AI

IT Pros Intrigued by AI Tools for Offensive Security

IT pros are looking hard at the potential for artificial intelligence-driven tools to transform their approach to offensive security. That’s a takeaway from a poll this month of attendees at an ActualTech Media webinar.

ActualTech poll results on adopting AI-driven tools for offensive security

In general, offensive security refers to proactive and adversarial security measures to identify, exploit, and fix vulnerabilities before malicious attackers can find and exploit them. To be clear, the “offensive” in offensive security means going on offense against your own networks and infrastructure, of course, not to “hacking back” against perceived attackers, which would be illegal in many cases and, given challenges with attribution, often be misdirected at fellow victims rather than enemies.
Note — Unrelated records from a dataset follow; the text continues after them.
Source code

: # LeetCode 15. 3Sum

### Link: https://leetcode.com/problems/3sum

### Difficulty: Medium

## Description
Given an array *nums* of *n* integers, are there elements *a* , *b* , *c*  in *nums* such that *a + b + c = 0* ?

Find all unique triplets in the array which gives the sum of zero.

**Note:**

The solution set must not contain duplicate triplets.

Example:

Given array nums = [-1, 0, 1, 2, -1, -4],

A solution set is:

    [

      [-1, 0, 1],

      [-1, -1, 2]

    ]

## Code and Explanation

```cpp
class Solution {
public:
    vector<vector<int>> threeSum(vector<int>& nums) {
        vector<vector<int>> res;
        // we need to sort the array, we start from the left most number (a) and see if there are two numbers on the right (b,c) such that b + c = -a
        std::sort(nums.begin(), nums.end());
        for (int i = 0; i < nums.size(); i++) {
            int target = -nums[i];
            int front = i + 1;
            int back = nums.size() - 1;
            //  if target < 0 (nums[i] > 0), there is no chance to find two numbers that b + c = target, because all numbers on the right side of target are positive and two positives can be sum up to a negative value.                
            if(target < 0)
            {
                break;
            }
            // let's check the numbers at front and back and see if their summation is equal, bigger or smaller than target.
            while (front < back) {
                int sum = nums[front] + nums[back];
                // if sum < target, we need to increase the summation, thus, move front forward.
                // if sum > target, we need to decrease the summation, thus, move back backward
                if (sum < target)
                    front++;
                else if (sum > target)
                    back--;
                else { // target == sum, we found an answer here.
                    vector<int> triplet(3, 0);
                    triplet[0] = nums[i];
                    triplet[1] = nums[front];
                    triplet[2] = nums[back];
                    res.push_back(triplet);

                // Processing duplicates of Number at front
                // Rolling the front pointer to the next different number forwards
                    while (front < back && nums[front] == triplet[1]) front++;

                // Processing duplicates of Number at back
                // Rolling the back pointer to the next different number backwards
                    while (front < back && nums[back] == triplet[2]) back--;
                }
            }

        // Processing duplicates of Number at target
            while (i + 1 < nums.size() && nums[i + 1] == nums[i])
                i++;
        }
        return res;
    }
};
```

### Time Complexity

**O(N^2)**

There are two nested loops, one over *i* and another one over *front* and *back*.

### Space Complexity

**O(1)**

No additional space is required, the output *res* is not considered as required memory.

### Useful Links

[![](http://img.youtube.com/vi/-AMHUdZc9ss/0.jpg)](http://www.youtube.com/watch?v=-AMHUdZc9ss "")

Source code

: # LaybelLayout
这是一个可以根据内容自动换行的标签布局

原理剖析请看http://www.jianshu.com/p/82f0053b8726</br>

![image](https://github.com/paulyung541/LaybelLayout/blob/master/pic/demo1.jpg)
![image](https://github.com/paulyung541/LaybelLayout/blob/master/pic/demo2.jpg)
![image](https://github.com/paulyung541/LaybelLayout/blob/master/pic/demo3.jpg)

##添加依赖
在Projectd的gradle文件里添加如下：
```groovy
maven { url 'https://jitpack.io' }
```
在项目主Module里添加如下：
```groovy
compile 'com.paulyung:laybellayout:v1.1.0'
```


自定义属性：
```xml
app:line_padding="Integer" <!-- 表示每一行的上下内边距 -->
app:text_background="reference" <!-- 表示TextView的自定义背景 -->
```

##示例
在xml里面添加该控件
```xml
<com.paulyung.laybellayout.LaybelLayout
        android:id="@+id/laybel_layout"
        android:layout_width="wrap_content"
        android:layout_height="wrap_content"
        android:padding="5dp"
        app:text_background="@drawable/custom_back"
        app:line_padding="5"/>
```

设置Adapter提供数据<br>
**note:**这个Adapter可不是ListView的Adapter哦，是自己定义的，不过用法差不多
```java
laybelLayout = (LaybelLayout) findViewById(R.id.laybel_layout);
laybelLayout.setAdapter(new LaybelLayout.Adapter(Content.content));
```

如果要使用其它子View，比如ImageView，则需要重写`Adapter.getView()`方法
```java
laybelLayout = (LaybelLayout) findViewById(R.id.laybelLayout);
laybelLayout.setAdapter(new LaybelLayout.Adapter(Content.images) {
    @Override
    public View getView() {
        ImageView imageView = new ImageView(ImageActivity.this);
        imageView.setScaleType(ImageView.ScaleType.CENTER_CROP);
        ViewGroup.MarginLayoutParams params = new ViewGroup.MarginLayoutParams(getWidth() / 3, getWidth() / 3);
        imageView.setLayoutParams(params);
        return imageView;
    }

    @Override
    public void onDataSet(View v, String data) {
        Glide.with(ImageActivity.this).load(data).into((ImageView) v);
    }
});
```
Offensive security consists of elements like penetration testing, red teaming, vulnerability management, exploit development, and social engineering. IT pros seem excited by the possibilities of turning over some of those processes to AI – 44 percent of poll respondents, a plurality, said they were exploring AI solutions, although they haven’t implemented them yet.
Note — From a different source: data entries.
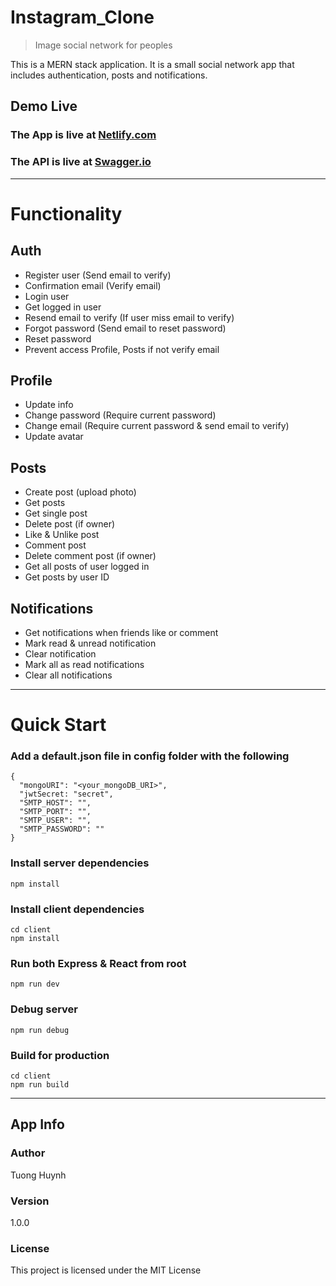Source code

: # Instagram_Clone

> Image social network for peoples

This is a MERN stack application. It is a small social network app that includes authentication, posts and notifications.

## Demo Live

### The App is live at [Netlify.com](https://tuong-instagram.netlify.app)

### The API is live at [Swagger.io](https://app.swaggerhub.com/apis-docs/huynhdieutuong/instagram-clone/1.0)

---

# Functionality

## Auth

- Register user (Send email to verify)
- Confirmation email (Verify email)
- Login user
- Get logged in user
- Resend email to verify (If user miss email to verify)
- Forgot password (Send email to reset password)
- Reset password
- Prevent access Profile, Posts if not verify email

## Profile

- Update info
- Change password (Require current password)
- Change email (Require current password & send email to verify)
- Update avatar

## Posts

- Create post (upload photo)
- Get posts
- Get single post
- Delete post (if owner)
- Like & Unlike post
- Comment post
- Delete comment post (if owner)
- Get all posts of user logged in
- Get posts by user ID

## Notifications

- Get notifications when friends like or comment
- Mark read & unread notification
- Clear notification
- Mark all as read notifications
- Clear all notifications

---

# Quick Start

### Add a default.json file in config folder with the following

```
{
  "mongoURI": "<your_mongoDB_URI>",
  "jwtSecret: "secret",
  "SMTP_HOST": "",
  "SMTP_PORT": "",
  "SMTP_USER": "",
  "SMTP_PASSWORD": ""
}
```

### Install server dependencies

```
npm install
```

### Install client dependencies

```
cd client
npm install
```

### Run both Express & React from root

```
npm run dev
```

### Debug server

```
npm run debug
```

### Build for production

```
cd client
npm run build
```

---

## App Info

### Author

Tuong Huynh

### Version

1.0.0

### License

This project is licensed under the MIT License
Reasons for the interest are clear in several offensive security categories. AI-driven penetration tests theoretically could be conducted more frequently, more quickly, and less expensively than those driven by human red teams. Same for exploit development. Generative AI is already improving the social engineering attacks of bad actors; the case for using it to improve internal training tools is obvious.

IT pros are more in the kicking-the-tires stage than the adoption stage, though. Only 7 percent of respondents described themselves as actively integrating AI-driven tools into their security processes. Meanwhile, skepticism is real. Eleven percent of respondents colored themselves skeptical about the effectiveness of AI in offensive security. Another big group, 24 percent, are continuing to rely on traditional methods with no immediate plans for AI adoption — which could be counted as another faction of the skeptic camp. The other 13 percent were unaware of AI applications in offensive security.
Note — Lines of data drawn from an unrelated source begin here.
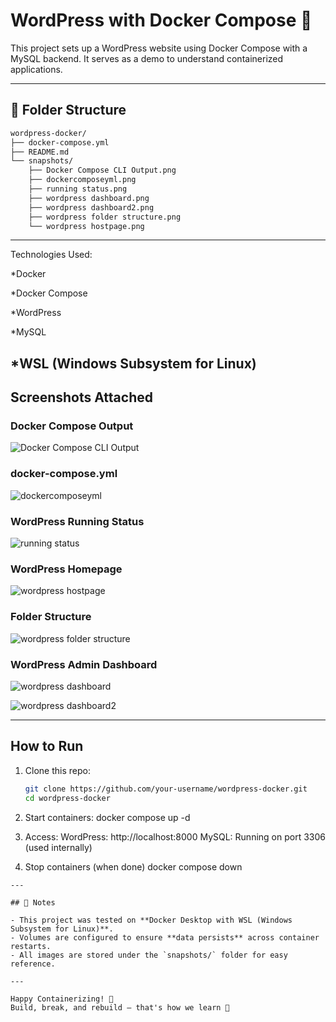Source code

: # WordPress with Docker Compose 🐳

This project sets up a WordPress website using Docker Compose with a MySQL backend. It serves as a  demo to understand containerized applications.

---

## 📁 Folder Structure

```bash
wordpress-docker/
├── docker-compose.yml
├── README.md
└── snapshots/
    ├── Docker Compose CLI Output.png
    ├── dockercomposeyml.png
    ├── running status.png
    ├── wordpress dashboard.png
    ├── wordpress dashboard2.png
    ├── wordpress folder structure.png
    └── wordpress hostpage.png
```
---

Technologies Used:

*Docker

*Docker Compose

*WordPress

*MySQL

*WSL (Windows Subsystem for Linux)
---

## Screenshots Attached

### Docker Compose Output

![Docker Compose CLI Output](snapshots/Docker%20Compose%20CLI%20Output.png)

### docker-compose.yml

![dockercomposeyml](snapshots/dockercomposeyml.png)

### WordPress Running Status

![running status](snapshots/running%20status.png)

### WordPress Homepage

![wordpress hostpage](snapshots/wordpress%20hostpage.png)

### Folder Structure

![wordpress folder structure](snapshots/wordpress%20folder%20structure.png)

### WordPress Admin Dashboard

![wordpress dashboard](snapshots/wordpress%20dashboard.png)

![wordpress dashboard2](snapshots/wordpress%20dashboard2.png)


---

##  How to Run

1. Clone this repo:
   ```bash
   git clone https://github.com/your-username/wordpress-docker.git
   cd wordpress-docker

2. Start containers:
docker compose up -d

3. Access:
WordPress: http://localhost:8000
MySQL: Running on port 3306 (used internally)

4. Stop containers (when done)
docker compose down

```
---

## 📌 Notes

- This project was tested on **Docker Desktop with WSL (Windows Subsystem for Linux)**.
- Volumes are configured to ensure **data persists** across container restarts.
- All images are stored under the `snapshots/` folder for easy reference.

---

Happy Containerizing! 🐳  
Build, break, and rebuild — that's how we learn 🚀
Sources of skepticism or at least a slow-walk approach abound. One of the biggest is that human constraints on pen testing and red teaming are well established. A runaway AI agent might knock down networks or shut down the business by accident, due to any failures in the model to establish robust controls against dangerous testing methods. Additionally, anything having to do with AI has the potential for black box results, in which IT might not be able to pinpoint why the model is flagging a certain vulnerability. Hallucinations and false positives are other AI-related risks. Then of course, there are concerns that data about the uncovered vulnerabilities or the configuration of the network could somehow accidentally be exposed to attackers through inadequate security in the AI model.

To the extent that providers of AI-driven offensive security tools can overcome those objections and prove the value of the positives, our poll finds that a lot of IT decisionmakers are strongly considering handing over some of their offensive security to AI.